-- WHAT THE TASK REQUIRES --
The output is the lines below from the one with "4. getLastMonths" through the one with "5. getDatesOfCurrentYear", both included, printed exactly and with no other line.
═════ MATERIAL PROVIDED
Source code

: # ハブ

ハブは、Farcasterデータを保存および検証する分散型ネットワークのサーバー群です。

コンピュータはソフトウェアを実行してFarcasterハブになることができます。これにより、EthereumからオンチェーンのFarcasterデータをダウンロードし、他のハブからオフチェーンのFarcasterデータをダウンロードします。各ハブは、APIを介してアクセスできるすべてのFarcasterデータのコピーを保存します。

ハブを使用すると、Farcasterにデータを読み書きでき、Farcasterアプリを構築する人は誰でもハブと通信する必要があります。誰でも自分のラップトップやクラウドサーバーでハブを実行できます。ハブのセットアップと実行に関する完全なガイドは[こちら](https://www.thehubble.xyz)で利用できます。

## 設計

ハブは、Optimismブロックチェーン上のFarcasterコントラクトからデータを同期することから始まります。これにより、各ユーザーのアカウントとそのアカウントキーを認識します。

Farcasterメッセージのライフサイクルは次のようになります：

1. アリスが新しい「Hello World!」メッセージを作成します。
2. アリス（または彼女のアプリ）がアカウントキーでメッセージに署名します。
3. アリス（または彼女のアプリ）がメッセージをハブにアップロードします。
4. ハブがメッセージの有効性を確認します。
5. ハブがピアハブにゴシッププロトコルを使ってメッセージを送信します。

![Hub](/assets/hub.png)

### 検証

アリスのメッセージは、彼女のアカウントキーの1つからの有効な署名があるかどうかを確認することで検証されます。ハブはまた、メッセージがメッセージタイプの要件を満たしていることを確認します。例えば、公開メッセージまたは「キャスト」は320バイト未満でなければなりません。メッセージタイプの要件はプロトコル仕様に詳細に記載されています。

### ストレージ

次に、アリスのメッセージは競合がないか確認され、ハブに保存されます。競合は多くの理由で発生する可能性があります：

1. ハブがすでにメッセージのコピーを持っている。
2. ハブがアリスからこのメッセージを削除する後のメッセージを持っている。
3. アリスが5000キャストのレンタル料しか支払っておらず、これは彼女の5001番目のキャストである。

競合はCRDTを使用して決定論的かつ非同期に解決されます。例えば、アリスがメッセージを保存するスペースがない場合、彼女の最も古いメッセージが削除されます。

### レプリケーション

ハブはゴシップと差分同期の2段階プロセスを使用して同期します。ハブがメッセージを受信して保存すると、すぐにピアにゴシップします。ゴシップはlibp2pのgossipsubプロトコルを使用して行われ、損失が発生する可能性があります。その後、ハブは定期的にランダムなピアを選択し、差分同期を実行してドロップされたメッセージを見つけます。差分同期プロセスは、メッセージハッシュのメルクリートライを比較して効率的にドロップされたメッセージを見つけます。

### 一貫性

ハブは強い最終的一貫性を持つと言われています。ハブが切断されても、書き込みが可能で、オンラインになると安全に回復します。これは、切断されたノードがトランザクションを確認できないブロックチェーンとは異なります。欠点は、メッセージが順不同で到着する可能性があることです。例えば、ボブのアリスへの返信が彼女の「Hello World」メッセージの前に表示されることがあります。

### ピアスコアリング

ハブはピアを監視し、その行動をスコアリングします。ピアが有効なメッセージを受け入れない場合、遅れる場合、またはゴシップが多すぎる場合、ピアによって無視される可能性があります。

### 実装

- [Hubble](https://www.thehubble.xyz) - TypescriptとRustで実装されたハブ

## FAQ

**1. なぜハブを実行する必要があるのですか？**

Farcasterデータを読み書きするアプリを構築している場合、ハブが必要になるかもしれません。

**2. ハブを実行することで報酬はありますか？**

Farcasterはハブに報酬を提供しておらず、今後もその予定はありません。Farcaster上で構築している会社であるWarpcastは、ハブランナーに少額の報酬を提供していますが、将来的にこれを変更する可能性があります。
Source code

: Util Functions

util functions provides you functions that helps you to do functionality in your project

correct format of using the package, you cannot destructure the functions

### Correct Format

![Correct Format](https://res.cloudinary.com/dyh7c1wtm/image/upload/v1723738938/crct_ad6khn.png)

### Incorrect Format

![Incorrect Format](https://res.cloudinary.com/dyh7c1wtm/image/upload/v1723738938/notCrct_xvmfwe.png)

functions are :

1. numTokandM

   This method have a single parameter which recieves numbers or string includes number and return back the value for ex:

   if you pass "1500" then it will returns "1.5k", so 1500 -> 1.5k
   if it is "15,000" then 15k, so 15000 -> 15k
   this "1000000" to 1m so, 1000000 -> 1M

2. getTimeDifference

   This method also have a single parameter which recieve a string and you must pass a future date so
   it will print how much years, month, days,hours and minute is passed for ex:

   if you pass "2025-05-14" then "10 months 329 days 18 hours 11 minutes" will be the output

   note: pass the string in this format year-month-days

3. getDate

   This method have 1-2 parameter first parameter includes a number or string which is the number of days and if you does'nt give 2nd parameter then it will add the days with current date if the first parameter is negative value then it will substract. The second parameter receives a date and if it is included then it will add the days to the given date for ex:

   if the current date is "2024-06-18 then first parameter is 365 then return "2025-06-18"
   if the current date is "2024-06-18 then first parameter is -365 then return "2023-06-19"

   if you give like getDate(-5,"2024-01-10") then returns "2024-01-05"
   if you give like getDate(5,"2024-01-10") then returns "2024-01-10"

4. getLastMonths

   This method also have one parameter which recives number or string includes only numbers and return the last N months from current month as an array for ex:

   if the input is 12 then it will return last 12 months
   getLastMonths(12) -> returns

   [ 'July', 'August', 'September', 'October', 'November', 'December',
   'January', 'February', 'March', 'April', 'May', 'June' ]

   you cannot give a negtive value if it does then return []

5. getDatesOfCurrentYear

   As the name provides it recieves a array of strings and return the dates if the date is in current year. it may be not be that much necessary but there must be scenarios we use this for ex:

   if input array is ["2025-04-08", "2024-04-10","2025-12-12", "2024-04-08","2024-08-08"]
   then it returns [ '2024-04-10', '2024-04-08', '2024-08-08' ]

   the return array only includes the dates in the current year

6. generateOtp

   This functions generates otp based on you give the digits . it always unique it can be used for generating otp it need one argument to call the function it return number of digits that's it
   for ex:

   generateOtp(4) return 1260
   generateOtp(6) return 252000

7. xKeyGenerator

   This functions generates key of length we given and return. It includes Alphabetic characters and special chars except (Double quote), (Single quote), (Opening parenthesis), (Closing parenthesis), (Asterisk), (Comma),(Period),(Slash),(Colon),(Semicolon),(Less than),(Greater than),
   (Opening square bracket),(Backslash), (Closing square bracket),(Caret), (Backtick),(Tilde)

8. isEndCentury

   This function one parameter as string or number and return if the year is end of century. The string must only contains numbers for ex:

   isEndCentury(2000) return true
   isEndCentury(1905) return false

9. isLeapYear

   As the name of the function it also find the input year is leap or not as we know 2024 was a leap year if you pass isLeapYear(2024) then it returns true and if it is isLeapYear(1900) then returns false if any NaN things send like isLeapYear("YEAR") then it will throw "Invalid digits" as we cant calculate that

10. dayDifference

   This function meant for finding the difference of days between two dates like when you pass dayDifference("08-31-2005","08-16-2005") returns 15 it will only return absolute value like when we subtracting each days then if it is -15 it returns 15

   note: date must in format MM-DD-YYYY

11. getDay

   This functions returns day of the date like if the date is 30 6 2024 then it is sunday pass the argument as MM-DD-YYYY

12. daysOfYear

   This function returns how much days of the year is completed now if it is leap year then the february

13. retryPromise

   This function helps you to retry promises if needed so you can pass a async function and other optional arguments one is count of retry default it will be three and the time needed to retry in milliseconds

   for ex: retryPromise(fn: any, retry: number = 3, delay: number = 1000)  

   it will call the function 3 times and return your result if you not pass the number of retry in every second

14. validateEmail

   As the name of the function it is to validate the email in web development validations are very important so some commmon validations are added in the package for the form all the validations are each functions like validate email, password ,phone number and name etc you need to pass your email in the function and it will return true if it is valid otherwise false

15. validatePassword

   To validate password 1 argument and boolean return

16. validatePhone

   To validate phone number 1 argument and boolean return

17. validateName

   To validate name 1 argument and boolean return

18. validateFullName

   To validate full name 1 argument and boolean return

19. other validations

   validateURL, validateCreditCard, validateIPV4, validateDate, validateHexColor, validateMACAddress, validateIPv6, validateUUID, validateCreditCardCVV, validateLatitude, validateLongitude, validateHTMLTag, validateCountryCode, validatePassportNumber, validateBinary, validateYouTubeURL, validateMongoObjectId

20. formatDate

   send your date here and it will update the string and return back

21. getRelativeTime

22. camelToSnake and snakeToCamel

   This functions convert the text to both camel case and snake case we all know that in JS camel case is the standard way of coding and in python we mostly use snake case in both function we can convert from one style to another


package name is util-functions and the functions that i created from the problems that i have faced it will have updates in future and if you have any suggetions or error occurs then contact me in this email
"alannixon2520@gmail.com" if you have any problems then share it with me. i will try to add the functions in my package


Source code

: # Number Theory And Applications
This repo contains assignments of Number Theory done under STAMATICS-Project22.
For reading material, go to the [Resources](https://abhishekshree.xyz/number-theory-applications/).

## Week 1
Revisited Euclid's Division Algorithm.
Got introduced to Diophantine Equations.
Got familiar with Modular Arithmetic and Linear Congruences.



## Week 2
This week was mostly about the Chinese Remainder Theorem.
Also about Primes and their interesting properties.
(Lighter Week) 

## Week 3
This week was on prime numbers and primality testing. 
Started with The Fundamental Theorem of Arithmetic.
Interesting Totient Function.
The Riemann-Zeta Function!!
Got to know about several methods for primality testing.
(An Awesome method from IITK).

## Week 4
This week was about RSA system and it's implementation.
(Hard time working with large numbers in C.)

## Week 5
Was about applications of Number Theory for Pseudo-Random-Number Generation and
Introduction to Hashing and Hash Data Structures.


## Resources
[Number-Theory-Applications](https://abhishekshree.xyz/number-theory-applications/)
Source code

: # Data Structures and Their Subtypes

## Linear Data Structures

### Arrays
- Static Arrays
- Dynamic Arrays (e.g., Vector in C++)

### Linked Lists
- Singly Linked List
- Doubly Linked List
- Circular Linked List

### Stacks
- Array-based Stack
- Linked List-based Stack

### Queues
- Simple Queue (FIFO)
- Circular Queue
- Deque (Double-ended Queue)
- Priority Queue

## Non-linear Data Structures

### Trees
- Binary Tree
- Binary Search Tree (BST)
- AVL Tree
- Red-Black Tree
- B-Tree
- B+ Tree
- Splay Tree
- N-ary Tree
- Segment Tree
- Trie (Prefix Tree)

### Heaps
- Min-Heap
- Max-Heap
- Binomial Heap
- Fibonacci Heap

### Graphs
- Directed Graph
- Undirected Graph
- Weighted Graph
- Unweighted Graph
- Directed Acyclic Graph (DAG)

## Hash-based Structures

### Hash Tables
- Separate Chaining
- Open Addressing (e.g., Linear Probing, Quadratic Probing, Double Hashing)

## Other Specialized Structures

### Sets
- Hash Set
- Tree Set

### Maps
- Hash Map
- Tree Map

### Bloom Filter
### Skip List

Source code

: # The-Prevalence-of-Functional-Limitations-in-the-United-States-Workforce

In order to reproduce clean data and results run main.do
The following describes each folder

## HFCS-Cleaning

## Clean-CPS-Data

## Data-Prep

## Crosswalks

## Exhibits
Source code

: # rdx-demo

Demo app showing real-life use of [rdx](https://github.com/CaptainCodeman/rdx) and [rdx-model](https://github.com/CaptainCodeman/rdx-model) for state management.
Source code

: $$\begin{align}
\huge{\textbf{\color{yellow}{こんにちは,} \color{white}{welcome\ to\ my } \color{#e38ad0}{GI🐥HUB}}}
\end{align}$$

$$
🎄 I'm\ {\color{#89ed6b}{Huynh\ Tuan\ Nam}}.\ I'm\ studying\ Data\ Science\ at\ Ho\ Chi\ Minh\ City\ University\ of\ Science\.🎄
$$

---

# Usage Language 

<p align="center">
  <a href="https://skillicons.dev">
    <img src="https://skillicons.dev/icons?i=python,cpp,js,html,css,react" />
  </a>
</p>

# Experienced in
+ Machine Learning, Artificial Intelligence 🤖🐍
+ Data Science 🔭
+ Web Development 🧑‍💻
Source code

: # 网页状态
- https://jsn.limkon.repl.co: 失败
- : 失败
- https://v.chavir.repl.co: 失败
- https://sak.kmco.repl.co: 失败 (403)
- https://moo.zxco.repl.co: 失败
══════════
-- RESULT BELOW --
4. getLastMonths

   This method also have one parameter which recives number or string includes only numbers and return the last N months from current month as an array for ex:

   if the input is 12 then it will return last 12 months
   getLastMonths(12) -> returns

   [ 'July', 'August', 'September', 'October', 'November', 'December',
   'January', 'February', 'March', 'April', 'May', 'June' ]

   you cannot give a negtive value if it does then return []

5. getDatesOfCurrentYear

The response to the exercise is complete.